PROBLEM DESCRIPTION:
The answer must consist of every line in the data that contains "appear".

PROVIDED DATA:
╭──

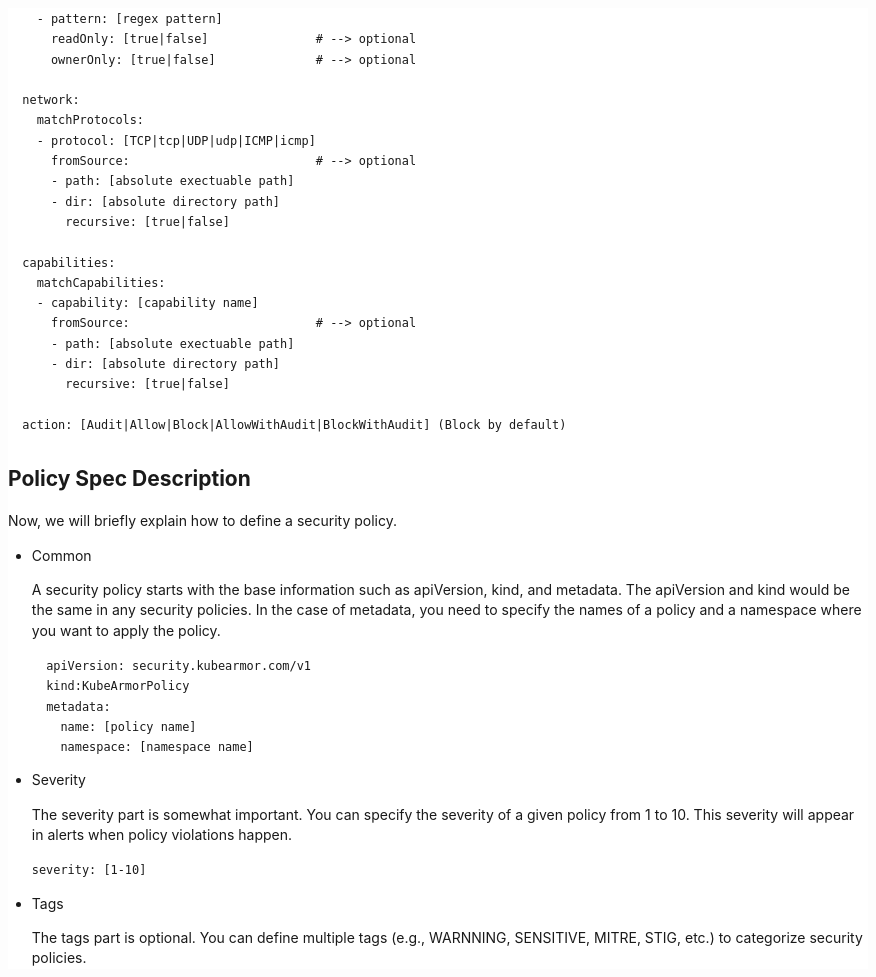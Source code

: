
 ```text
    - pattern: [regex pattern]
      readOnly: [true|false]               # --> optional
      ownerOnly: [true|false]              # --> optional

  network:
    matchProtocols:
    - protocol: [TCP|tcp|UDP|udp|ICMP|icmp]
      fromSource:                          # --> optional
      - path: [absolute exectuable path]
      - dir: [absolute directory path]
        recursive: [true|false]

  capabilities:
    matchCapabilities:
    - capability: [capability name]
      fromSource:                          # --> optional
      - path: [absolute exectuable path]
      - dir: [absolute directory path]
        recursive: [true|false]

  action: [Audit|Allow|Block|AllowWithAudit|BlockWithAudit] (Block by default)
```

## Policy Spec Description

Now, we will briefly explain how to define a security policy.

* Common

  A security policy starts with the base information such as apiVersion, kind, and metadata. The apiVersion and kind would be the same in any security policies. In the case of metadata, you need to specify the names of a policy and a namespace where you want to apply the policy.

  ```text
    apiVersion: security.kubearmor.com/v1
    kind:KubeArmorPolicy
    metadata:
      name: [policy name]
      namespace: [namespace name]
  ```

* Severity

  The severity part is somewhat important. You can specify the severity of a given policy from 1 to 10. This severity will appear in alerts when policy violations happen.

  ```text
  severity: [1-10]
  ```

* Tags

  The tags part is optional. You can define multiple tags (e.g., WARNNING, SENSITIVE, MITRE, STIG, etc.) to categorize security policies.
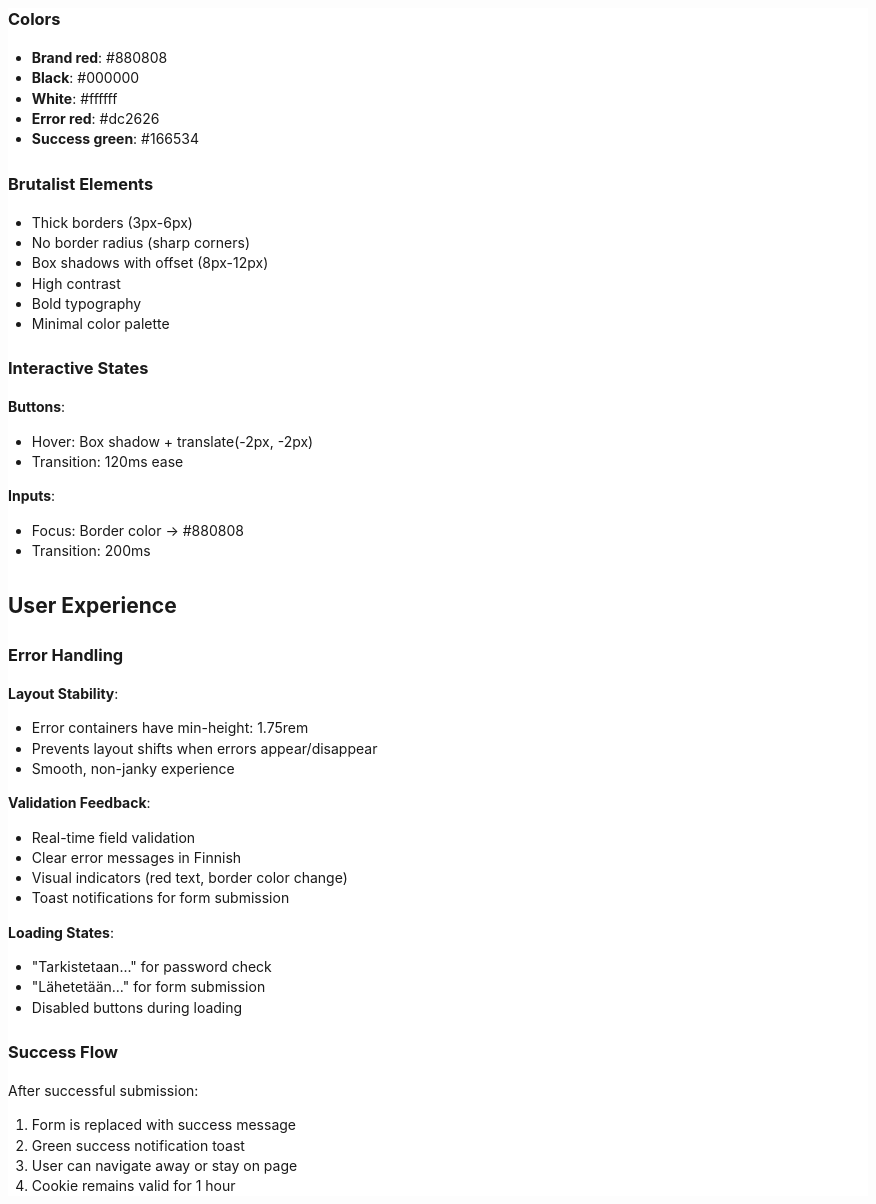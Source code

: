 ### Colors

- **Brand red**: #880808
- **Black**: #000000
- **White**: #ffffff
- **Error red**: #dc2626
- **Success green**: #166534

### Brutalist Elements

- Thick borders (3px-6px)
- No border radius (sharp corners)
- Box shadows with offset (8px-12px)
- High contrast
- Bold typography
- Minimal color palette

### Interactive States

**Buttons**:
- Hover: Box shadow + translate(-2px, -2px)
- Transition: 120ms ease

**Inputs**:
- Focus: Border color → #880808
- Transition: 200ms

## User Experience

### Error Handling

**Layout Stability**:
- Error containers have min-height: 1.75rem
- Prevents layout shifts when errors appear/disappear
- Smooth, non-janky experience

**Validation Feedback**:
- Real-time field validation
- Clear error messages in Finnish
- Visual indicators (red text, border color change)
- Toast notifications for form submission

**Loading States**:
- "Tarkistetaan..." for password check
- "Lähetetään..." for form submission
- Disabled buttons during loading

### Success Flow

After successful submission:
1. Form is replaced with success message
2. Green success notification toast
3. User can navigate away or stay on page
4. Cookie remains valid for 1 hour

╰──

ANSWER SECTION:
  The severity part is somewhat important. You can specify the severity of a given policy from 1 to 10. This severity will appear in alerts when policy violations happen.
- Prevents layout shifts when errors appear/disappear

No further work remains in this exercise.